» Exercise goal
Report every line of the data where the string "bottom" appears.

= Beginning of Section =

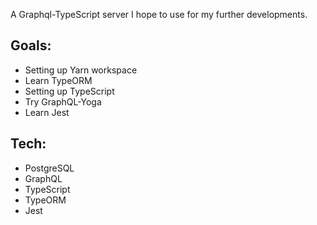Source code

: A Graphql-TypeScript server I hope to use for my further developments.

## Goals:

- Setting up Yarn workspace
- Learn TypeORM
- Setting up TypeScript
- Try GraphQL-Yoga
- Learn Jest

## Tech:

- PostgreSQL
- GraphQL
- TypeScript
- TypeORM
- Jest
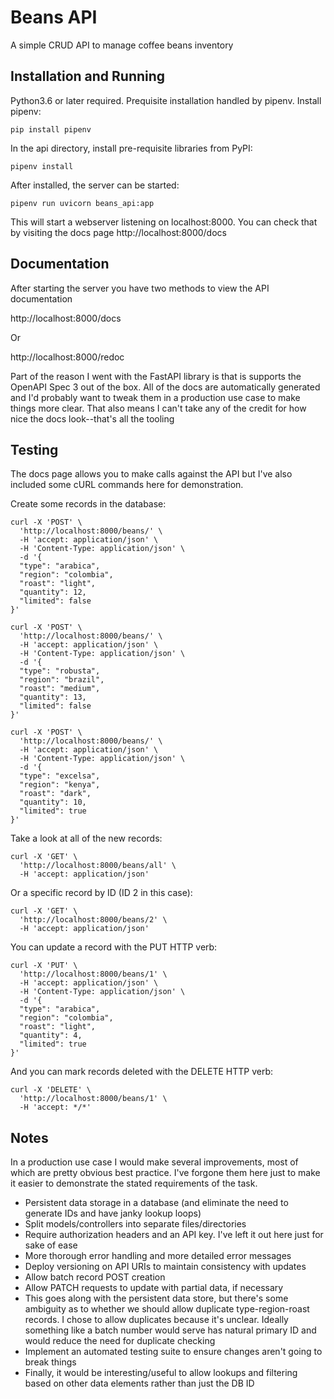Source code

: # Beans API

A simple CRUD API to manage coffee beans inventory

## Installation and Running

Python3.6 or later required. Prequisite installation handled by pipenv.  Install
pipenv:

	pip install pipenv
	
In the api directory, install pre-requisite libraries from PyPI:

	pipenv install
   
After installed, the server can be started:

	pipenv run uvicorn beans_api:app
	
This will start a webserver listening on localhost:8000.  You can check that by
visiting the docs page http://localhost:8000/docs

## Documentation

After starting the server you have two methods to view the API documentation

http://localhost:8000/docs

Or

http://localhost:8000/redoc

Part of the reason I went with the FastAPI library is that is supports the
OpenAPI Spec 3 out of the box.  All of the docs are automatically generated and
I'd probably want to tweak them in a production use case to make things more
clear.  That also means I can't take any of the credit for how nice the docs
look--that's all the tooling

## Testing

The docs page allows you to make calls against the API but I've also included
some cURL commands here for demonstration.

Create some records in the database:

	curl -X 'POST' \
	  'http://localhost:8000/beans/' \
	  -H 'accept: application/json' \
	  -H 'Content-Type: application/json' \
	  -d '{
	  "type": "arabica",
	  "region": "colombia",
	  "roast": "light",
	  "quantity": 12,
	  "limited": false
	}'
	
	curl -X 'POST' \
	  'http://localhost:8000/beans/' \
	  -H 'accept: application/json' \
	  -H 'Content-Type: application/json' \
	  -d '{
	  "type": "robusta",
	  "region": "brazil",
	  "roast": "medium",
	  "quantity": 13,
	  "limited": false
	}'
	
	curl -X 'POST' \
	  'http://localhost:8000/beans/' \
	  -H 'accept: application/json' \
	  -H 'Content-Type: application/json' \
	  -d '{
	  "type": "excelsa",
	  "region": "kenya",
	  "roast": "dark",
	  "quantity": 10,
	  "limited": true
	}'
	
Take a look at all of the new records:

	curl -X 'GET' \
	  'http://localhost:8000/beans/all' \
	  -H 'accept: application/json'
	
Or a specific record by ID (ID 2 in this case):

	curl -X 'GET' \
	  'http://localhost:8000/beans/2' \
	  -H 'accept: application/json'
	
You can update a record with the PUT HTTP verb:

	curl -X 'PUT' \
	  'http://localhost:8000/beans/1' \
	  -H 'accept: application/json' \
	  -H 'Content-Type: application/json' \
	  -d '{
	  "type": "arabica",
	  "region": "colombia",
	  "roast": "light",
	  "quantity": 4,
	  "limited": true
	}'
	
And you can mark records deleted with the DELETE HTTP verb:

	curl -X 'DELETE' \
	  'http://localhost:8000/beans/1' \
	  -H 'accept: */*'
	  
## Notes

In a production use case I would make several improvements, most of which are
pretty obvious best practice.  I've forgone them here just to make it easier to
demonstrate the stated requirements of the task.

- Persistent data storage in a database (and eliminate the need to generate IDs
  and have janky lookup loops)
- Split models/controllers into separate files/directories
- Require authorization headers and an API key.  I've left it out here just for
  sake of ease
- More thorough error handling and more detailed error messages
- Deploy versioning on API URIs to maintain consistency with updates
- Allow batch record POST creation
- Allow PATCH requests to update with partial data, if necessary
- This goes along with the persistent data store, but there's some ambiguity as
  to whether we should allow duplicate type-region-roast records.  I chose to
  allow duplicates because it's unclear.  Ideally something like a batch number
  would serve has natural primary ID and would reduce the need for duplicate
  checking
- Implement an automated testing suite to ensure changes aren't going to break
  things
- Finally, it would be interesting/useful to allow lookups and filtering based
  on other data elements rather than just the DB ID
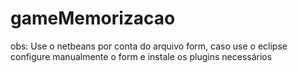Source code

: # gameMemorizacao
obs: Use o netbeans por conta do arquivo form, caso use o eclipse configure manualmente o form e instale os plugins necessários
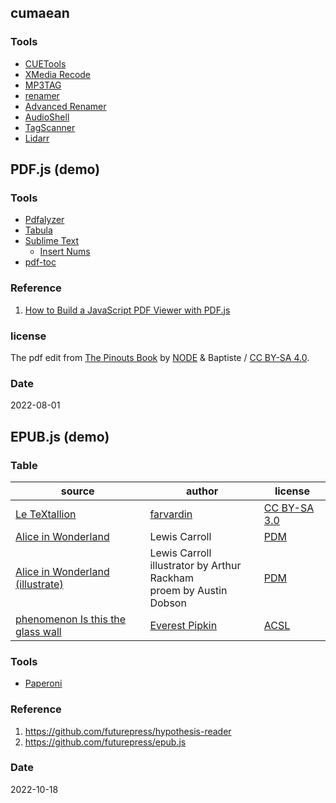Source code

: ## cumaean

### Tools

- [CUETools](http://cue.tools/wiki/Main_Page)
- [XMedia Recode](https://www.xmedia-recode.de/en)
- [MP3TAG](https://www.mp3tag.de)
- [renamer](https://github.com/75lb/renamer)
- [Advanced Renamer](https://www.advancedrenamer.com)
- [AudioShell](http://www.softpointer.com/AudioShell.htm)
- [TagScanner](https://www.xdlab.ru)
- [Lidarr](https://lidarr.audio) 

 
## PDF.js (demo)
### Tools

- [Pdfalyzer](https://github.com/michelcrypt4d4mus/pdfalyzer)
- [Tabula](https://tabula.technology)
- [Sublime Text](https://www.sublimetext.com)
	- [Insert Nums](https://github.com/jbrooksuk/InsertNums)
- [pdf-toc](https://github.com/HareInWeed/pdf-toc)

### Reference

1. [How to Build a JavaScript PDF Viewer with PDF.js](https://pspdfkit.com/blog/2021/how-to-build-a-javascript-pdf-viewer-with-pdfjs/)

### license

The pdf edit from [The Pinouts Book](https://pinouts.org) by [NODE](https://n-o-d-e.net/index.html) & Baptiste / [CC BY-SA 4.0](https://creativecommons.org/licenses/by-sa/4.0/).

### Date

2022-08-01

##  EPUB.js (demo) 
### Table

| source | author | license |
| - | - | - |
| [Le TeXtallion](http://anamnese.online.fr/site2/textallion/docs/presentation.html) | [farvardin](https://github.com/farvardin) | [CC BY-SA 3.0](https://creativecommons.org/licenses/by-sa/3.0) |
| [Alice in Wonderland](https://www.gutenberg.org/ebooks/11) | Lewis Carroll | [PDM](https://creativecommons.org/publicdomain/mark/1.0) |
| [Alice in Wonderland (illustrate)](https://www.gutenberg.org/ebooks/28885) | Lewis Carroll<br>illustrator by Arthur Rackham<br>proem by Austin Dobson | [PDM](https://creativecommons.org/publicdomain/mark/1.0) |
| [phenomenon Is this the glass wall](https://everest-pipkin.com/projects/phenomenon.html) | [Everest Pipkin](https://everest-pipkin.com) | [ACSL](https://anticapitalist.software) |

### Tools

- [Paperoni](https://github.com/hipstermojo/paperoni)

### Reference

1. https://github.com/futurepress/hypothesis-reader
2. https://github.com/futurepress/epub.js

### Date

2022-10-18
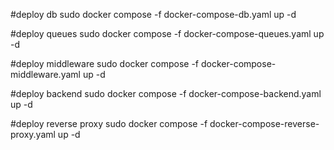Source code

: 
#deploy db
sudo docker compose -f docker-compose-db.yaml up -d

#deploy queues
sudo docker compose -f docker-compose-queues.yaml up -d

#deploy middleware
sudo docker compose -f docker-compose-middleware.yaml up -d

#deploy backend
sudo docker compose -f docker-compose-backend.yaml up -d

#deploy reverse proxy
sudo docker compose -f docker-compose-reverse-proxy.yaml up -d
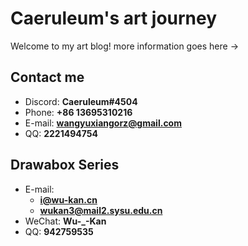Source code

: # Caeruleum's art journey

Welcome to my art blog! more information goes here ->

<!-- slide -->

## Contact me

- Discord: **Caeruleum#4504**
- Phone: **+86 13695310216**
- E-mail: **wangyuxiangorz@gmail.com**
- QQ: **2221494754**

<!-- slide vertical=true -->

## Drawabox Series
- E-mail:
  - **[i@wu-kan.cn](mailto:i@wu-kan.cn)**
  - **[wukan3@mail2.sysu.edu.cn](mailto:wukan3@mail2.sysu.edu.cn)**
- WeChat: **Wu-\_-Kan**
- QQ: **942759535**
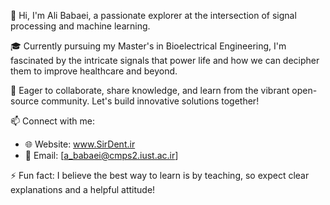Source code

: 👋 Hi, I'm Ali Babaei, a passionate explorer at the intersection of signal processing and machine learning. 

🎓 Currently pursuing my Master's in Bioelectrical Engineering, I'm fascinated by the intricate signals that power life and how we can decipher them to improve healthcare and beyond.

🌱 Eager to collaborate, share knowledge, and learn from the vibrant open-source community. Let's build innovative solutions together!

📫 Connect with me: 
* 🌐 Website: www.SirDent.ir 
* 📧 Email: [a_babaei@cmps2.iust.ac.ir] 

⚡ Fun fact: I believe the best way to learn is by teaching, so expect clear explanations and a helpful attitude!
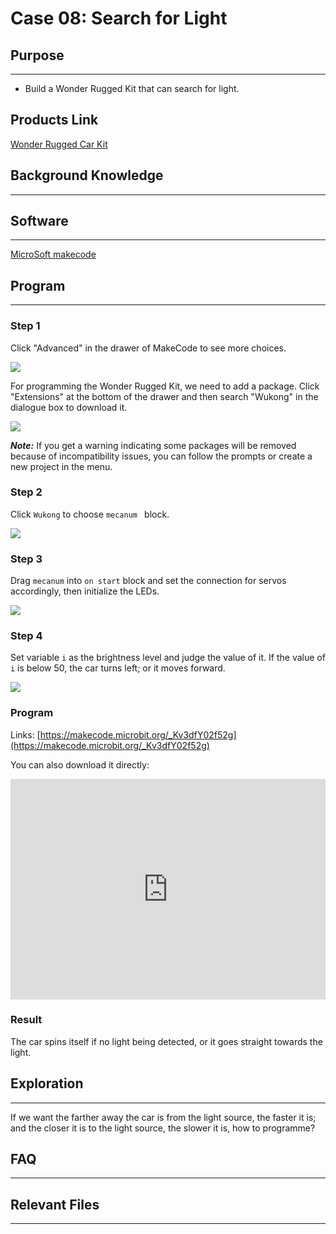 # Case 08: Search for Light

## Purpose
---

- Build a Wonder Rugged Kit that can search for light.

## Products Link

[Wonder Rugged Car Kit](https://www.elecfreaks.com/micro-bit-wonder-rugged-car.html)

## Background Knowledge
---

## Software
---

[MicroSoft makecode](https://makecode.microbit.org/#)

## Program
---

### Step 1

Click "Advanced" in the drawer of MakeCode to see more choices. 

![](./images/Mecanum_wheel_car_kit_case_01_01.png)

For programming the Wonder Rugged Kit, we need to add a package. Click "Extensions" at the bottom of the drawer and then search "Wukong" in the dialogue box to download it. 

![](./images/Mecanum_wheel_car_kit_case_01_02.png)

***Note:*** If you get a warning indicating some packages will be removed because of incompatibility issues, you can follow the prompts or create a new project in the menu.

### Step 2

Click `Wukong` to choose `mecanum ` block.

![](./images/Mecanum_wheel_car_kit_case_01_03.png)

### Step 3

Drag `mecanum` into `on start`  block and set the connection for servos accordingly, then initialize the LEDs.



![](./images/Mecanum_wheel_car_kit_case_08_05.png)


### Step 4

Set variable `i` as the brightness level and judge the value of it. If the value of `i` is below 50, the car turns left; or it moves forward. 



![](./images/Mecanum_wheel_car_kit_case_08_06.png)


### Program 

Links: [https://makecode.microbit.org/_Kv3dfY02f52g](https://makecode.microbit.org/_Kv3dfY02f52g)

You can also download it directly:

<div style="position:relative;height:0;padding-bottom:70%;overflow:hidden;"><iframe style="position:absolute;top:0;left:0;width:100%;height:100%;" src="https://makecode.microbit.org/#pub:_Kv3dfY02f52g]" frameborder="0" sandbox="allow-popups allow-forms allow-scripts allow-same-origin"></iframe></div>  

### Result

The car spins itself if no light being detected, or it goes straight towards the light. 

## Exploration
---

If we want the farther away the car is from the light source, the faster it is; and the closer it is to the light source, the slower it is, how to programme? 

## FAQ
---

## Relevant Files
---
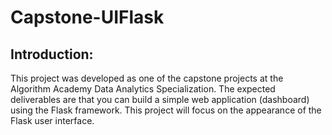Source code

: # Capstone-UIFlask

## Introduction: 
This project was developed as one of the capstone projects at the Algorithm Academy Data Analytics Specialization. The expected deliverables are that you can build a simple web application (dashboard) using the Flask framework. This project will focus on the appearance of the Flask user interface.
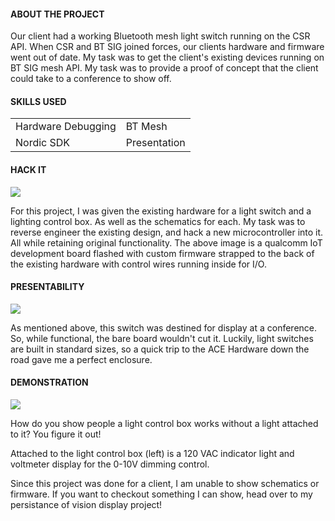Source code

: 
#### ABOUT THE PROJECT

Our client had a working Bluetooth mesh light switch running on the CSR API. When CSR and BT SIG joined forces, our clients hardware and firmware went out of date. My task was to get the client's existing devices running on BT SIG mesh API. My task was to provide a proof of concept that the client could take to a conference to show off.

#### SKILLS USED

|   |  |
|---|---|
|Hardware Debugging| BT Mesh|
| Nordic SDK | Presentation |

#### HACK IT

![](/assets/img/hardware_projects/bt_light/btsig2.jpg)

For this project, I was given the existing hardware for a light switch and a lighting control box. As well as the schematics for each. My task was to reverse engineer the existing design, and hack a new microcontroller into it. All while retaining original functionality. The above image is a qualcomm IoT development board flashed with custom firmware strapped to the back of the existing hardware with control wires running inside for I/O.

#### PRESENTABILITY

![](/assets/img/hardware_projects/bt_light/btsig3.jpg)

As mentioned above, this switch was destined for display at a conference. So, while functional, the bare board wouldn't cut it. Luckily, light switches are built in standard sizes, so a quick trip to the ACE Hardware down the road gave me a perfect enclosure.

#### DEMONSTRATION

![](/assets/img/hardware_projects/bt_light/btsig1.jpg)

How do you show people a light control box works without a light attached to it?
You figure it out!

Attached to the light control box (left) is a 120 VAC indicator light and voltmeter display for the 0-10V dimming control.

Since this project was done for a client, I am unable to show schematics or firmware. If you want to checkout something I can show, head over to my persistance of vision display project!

= End of Section =

» Result of this task
For programming the Wonder Rugged Kit, we need to add a package. Click "Extensions" at the bottom of the drawer and then search "Wukong" in the dialogue box to download it. 
<div style="position:relative;height:0;padding-bottom:70%;overflow:hidden;"><iframe style="position:absolute;top:0;left:0;width:100%;height:100%;" src="https://makecode.microbit.org/#pub:_Kv3dfY02f52g]" frameborder="0" sandbox="allow-popups allow-forms allow-scripts allow-same-origin"></iframe></div>  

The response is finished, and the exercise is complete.